Gluesenkamp regales me with the tale of Dr. John Snow, a London physician who made a cholera death map which showed that epidemic deaths were clustered around a certain well.
“They got curious, dug up the well, and found that the pipes in everybody’s outhouses led directly to the well. People were crappin’ in their water, getting everyone sick. That was the birth of epidemiology: early detection of things that are going to hurt us and then responding rapidly. Those tools are really a success in disease prevention, and if we can apply them to natural areas, then we can have healthy, diverse, abundant natural areas.”
Gluesenkamp says that a local battle against a prolific algae illustrates his model. “An algae popped up in Carlsbad in the lagoon by the power plant. They call it ‘the algae that ate the Mediterranean,’ where it dominates the sea floor, and it’s a real pest. People got on it right away, put a tarp on it, poured in a little bit of bleach under the tarp to kill the plant, and they actually managed to eradicate it before it spread and destroyed the ecosystem.”

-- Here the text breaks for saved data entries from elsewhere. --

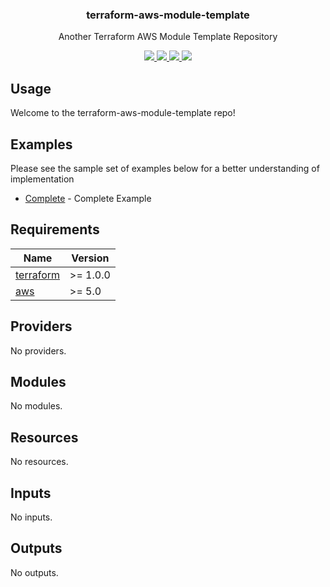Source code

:<div align="center">
  <h3>terraform-aws-module-template</h3>
  <p>Another Terraform AWS Module Template Repository</p>
  <p>
    <!-- Build Status -->
    <a href="https://actions-badge.atrox.dev/hansohn/terraform-aws-module-template/goto?ref=main">
      <img src="https://img.shields.io/endpoint.svg?url=https%3A%2F%2Factions-badge.atrox.dev%2Fhansohn%2Fterraform-aws-module-template%2Fbadge%3Fref%3Dmain&style=for-the-badge">
    </a>
    <!-- Github Tag -->
    <a href="https://gitHub.com/hansohn/terraform-aws-module-template/tags/">
      <img src="https://img.shields.io/github/tag/hansohn/terraform-aws-module-template.svg?style=for-the-badge">
    </a>
    <!-- License -->
    <a href="https://github.com/hansohn/terraform-aws-module-template/blob/main/LICENSE">
      <img src="https://img.shields.io/github/license/hansohn/terraform-aws-module-template.svg?style=for-the-badge">
    </a>
    <!-- LinkedIn -->
    <a href="https://linkedin.com/in/ryanhansohn">
      <img src="https://img.shields.io/badge/-LinkedIn-black.svg?style=for-the-badge&logo=linkedin&colorB=555">
    </a>
  </p>
</div>

## Usage

Welcome to the terraform-aws-module-template repo!

## Examples

Please see the sample set of examples below for a better understanding of implementation

- [Complete](examples/complete) - Complete Example

<!-- BEGIN_TF_DOCS -->
## Requirements

| Name | Version |
|------|---------|
| <a name="requirement_terraform"></a> [terraform](#requirement\_terraform) | >= 1.0.0 |
| <a name="requirement_aws"></a> [aws](#requirement\_aws) | >= 5.0 |

## Providers

No providers.

## Modules

No modules.

## Resources

No resources.

## Inputs

No inputs.

## Outputs

No outputs.
<!-- END_TF_DOCS -->

<!-- MARKDOWN LINKS & IMAGES -->
<!-- https://www.markdownguide.org/basic-syntax/#reference-style-links -->
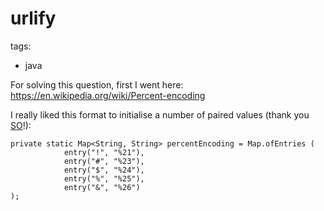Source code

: # urlify

tags:
- java

For solving this question, first I went here: https://en.wikipedia.org/wiki/Percent-encoding

I really liked this format to initialise a number of paired values (thank you [SO](https://stackoverflow.com/questions/6802483/how-to-directly-initialize-a-hashmap-in-a-literal-way)!):

	private static Map<String, String> percentEncoding = Map.ofEntries (
				entry("!", "%21"),
				entry("#", "%23"),
				entry("$", "%24"),
				entry("%", "%25"),
				entry("&", "%26")
	);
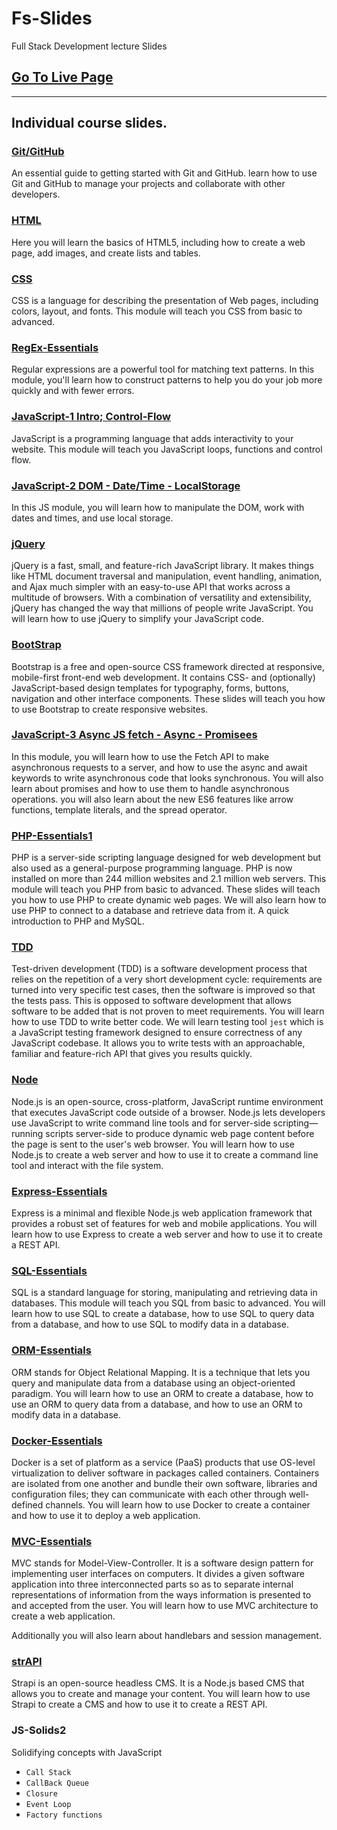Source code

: # Fs-Slides 
Full Stack Development lecture Slides 

## [Go To Live Page](https://qasimtalkin.github.io/FS-SlideDeck/)
---
## Individual course slides. 
### [Git/GitHub](https://qasimtalkin.github.io/FS-SlideDeck/embeded/GIT-Essentials.html)

An essential guide to getting started with Git and GitHub. learn how to use Git and GitHub to manage your projects and collaborate with other developers.

### [HTML](https://qasimtalkin.github.io/FS-SlideDeck/embeded/HTML5-Essentials.html)

Here you will learn the basics of HTML5, including how to create a web page, add images, and create lists and tables.

### [CSS](https://qasimtalkin.github.io/FS-SlideDeck/embeded/CSS-Essentials.html)

CSS is a language for describing the presentation of Web pages, including colors, layout, and fonts. This module will teach you CSS from basic to advanced.

### [RegEx-Essentials](https://qasimtalkin.github.io/FS-SlideDeck/embeded/RegEx-Essentials.html)

Regular expressions are a powerful tool for matching text patterns. In this module, you'll learn how to construct patterns to help you do your job more quickly and with fewer errors.


### [JavaScript-1 Intro; Control-Flow](https://qasimtalkin.github.io/FS-SlideDeck/embeded/JS-Essentials.html)

JavaScript is a programming language that adds interactivity to your website. This module will teach you JavaScript loops, functions and control flow.

### [JavaScript-2 DOM - Date/Time - LocalStorage](https://qasimtalkin.github.io/FS-SlideDeck/embeded/JS-Essentials2.html)

In this JS module, you will learn how to manipulate the DOM, work with dates and times, and use local storage.

### [jQuery](https://qasimtalkin.github.io/FS-SlideDeck/embeded/jQuery-Essentials3.html)

jQuery is a fast, small, and feature-rich JavaScript library. It makes things like HTML document traversal and manipulation, event handling, animation, and Ajax much simpler with an easy-to-use API that works across a multitude of browsers. With a combination of versatility and extensibility, jQuery has changed the way that millions of people write JavaScript.
You will learn how to use jQuery to simplify your JavaScript code.


### [BootStrap](https://qasimtalkin.github.io/FS-SlideDeck/embeded/BootStrap-Essentials.html)

Bootstrap is a free and open-source CSS framework directed at responsive, mobile-first front-end web development. It contains CSS- and (optionally) JavaScript-based design templates for typography, forms, buttons, navigation and other interface components.
These slides will teach you how to use Bootstrap to create responsive websites.

### [JavaScript-3 Async JS fetch - Async - Promisees](https://qasimtalkin.github.io/FS-SlideDeck/embeded/Js-Essentials3.html)

In this module, you will learn how to use the Fetch API to make asynchronous requests to a server, and how to use the async and await keywords to write asynchronous code that looks synchronous. You will also learn about promises and how to use them to handle asynchronous operations. you will also learn about the new ES6 features like arrow functions, template literals, and the spread operator.

###  [PHP-Essentials1](https://qasimtalkin.github.io/FS-SlideDeck/embeded/PHP-Essentials1.html)

PHP is a server-side scripting language designed for web development but also used as a general-purpose programming language. PHP is now installed on more than 244 million websites and 2.1 million web servers. This module will teach you PHP from basic to advanced. These slides will teach you how to use PHP to create dynamic web pages. We will also learn how to use PHP to connect to a database and retrieve data from it. A quick introduction to PHP and MySQL.

### [TDD](https://qasimtalkin.github.io/FS-SlideDeck/embeded/TDD.html)

Test-driven development (TDD) is a software development process that relies on the repetition of a very short development cycle: requirements are turned into very specific test cases, then the software is improved so that the tests pass. This is opposed to software development that allows software to be added that is not proven to meet requirements. You will learn how to use TDD to write better code. 
We will learn testing tool `jest` which is a JavaScript testing framework designed to ensure correctness of any JavaScript codebase. It allows you to write tests with an approachable, familiar and feature-rich API that gives you results quickly.

### [Node](https://qasimtalkin.github.io/FS-SlideDeck/embeded/Node-Essentials.html)

Node.js is an open-source, cross-platform, JavaScript runtime environment that executes JavaScript code outside of a browser. Node.js lets developers use JavaScript to write command line tools and for server-side scripting—running scripts server-side to produce dynamic web page content before the page is sent to the user's web browser. You will learn how to use Node.js to create a web server and how to use it to create a command line tool and interact with the file system. 

### [Express-Essentials](https://qasimtalkin.github.io/FS-SlideDeck/embeded/Express.html)

Express is a minimal and flexible Node.js web application framework that provides a robust set of features for web and mobile applications. You will learn how to use Express to create a web server and how to use it to create a REST API.

### [SQL-Essentials](https://qasimtalkin.github.io/FS-SlideDeck/embeded/SQL-Essentials.html)

SQL is a standard language for storing, manipulating and retrieving data in databases. This module will teach you SQL from basic to advanced. You will learn how to use SQL to create a database, how to use SQL to query data from a database, and how to use SQL to modify data in a database.

### [ORM-Essentials](https://qasimtalkin.github.io/FS-SlideDeck/embeded/ORM-Essentials.html)

ORM stands for Object Relational Mapping. It is a technique that lets you query and manipulate data from a database using an object-oriented paradigm. You will learn how to use an ORM to create a database, how to use an ORM to query data from a database, and how to use an ORM to modify data in a database.


### [Docker-Essentials](https://qasimtalkin.github.io/FS-SlideDeck/embeded/Docker-Essentials.html)

Docker is a set of platform as a service (PaaS) products that use OS-level virtualization to deliver software in packages called containers. Containers are isolated from one another and bundle their own software, libraries and configuration files; they can communicate with each other through well-defined channels. You will learn how to use Docker to create a container and how to use it to deploy a web application.
### [MVC-Essentials](https://qasimtalkin.github.io/FS-SlideDeck/embeded/MVC-Essentials.html) 

MVC stands for Model-View-Controller. It is a software design pattern for implementing user interfaces on computers. It divides a given software application into three interconnected parts so as to separate internal representations of information from the ways information is presented to and accepted from the user. You will learn how to use MVC architecture to create a web application.

Additionally you will also learn about handlebars and session management.

### [strAPI](https://qasimtalkin.github.io/FS-SlideDeck/embeded/strAPI-essential.html)

Strapi is an open-source headless CMS. It is a Node.js based CMS that allows you to create and manage your content. You will learn how to use Strapi to create a CMS and how to use it to create a REST API.
 
### JS-Solids2
Solidifying concepts with JavaScript
* `Call Stack`
* `CallBack Queue`
* `Closure`
* `Event Loop`
* `Factory functions`  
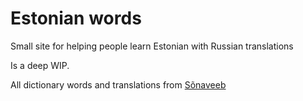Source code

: # Estonian words

Small site for helping people learn Estonian with Russian translations

Is a deep WIP.

All dictionary words and translations from [Sõnaveeb](https://sonaveeb.ee/)
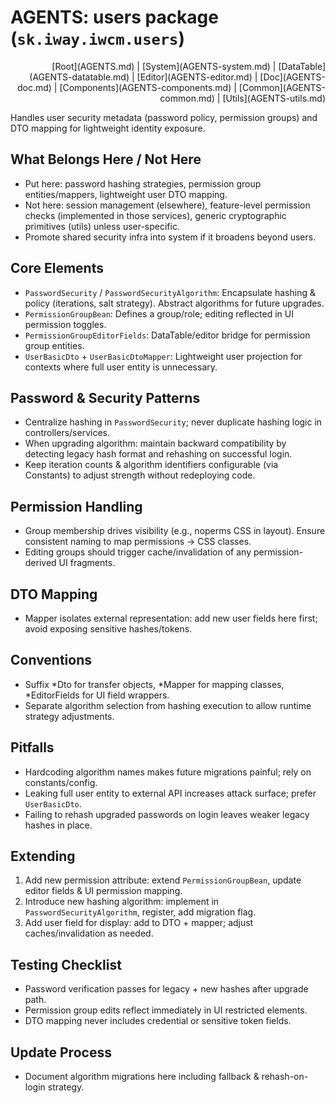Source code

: # AGENTS: users package (`sk.iway.iwcm.users`)

<!-- Navigation (edit in AGENTS-NAV.md) -->
<div align="right">[Root](AGENTS.md) | [System](AGENTS-system.md) | [DataTable](AGENTS-datatable.md) | [Editor](AGENTS-editor.md) | [Doc](AGENTS-doc.md) | [Components](AGENTS-components.md) | [Common](AGENTS-common.md) | [Utils](AGENTS-utils.md)</div>

Handles user security metadata (password policy, permission groups) and DTO mapping for lightweight identity exposure.

## What Belongs Here / Not Here

- Put here: password hashing strategies, permission group entities/mappers, lightweight user DTO mapping.
- Not here: session management (elsewhere), feature-level permission checks (implemented in those services), generic cryptographic primitives (utils) unless user-specific.
- Promote shared security infra into system if it broadens beyond users.

## Core Elements

- `PasswordSecurity` / `PasswordSecurityAlgorithm`: Encapsulate hashing & policy (iterations, salt strategy). Abstract algorithms for future upgrades.
- `PermissionGroupBean`: Defines a group/role; editing reflected in UI permission toggles.
- `PermissionGroupEditorFields`: DataTable/editor bridge for permission group entities.
- `UserBasicDto` + `UserBasicDtoMapper`: Lightweight user projection for contexts where full user entity is unnecessary.

## Password & Security Patterns

- Centralize hashing in `PasswordSecurity`; never duplicate hashing logic in controllers/services.
- When upgrading algorithm: maintain backward compatibility by detecting legacy hash format and rehashing on successful login.
- Keep iteration counts & algorithm identifiers configurable (via Constants) to adjust strength without redeploying code.

## Permission Handling

- Group membership drives visibility (e.g., noperms CSS in layout). Ensure consistent naming to map permissions -> CSS classes.
- Editing groups should trigger cache/invalidation of any permission-derived UI fragments.

## DTO Mapping

- Mapper isolates external representation: add new user fields here first; avoid exposing sensitive hashes/tokens.

## Conventions

- Suffix *Dto for transfer objects, *Mapper for mapping classes, *EditorFields for UI field wrappers.
- Separate algorithm selection from hashing execution to allow runtime strategy adjustments.

## Pitfalls

- Hardcoding algorithm names makes future migrations painful; rely on constants/config.
- Leaking full user entity to external API increases attack surface; prefer `UserBasicDto`.
- Failing to rehash upgraded passwords on login leaves weaker legacy hashes in place.

## Extending

1. Add new permission attribute: extend `PermissionGroupBean`, update editor fields & UI permission mapping.
2. Introduce new hashing algorithm: implement in `PasswordSecurityAlgorithm`, register, add migration flag.
3. Add user field for display: add to DTO + mapper; adjust caches/invalidation as needed.

## Testing Checklist

- Password verification passes for legacy + new hashes after upgrade path.
- Permission group edits reflect immediately in UI restricted elements.
- DTO mapping never includes credential or sensitive token fields.

## Update Process

- Document algorithm migrations here including fallback & rehash-on-login strategy.
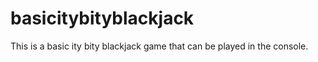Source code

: # basicitybityblackjack
This is a basic ity bity blackjack game that can be played in the console. 

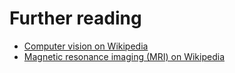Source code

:# Further reading

- [Computer vision on Wikipedia](https://en.wikipedia.org/wiki/Computer_vision)
- [Magnetic resonance imaging (MRI) on Wikipedia](https://en.wikipedia.org/wiki/Mri)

Gluesenkamp sounds a triumphant, almost giddy note. “It’s one of those rare cases of early detection and rapid response. The kind of thing you want to do to protect human health, we did there. People have written books on that. It was a real success that folks in San Diego should be proud about.”
Although some native-plant advocates imbue the effort to drive out invasives with a partisan zeal, Gluesenkamp prefers not to mix politics and plants.
“There are folks who get ideological about it, but it’s a distraction. We get it when it comes to weeds in our garden. A lot of those weeds are really beautiful. We pull ’em out because we have an objective; we’re trying to grow some specific plants, and those weeds are interfering. It’s just a pragmatic thing; it’s not a moral decision. A lot of those weeds are great plants; some of them are good cooked up.”
Apparently, some people eat various parts of the bull thistle. I choose not to partake.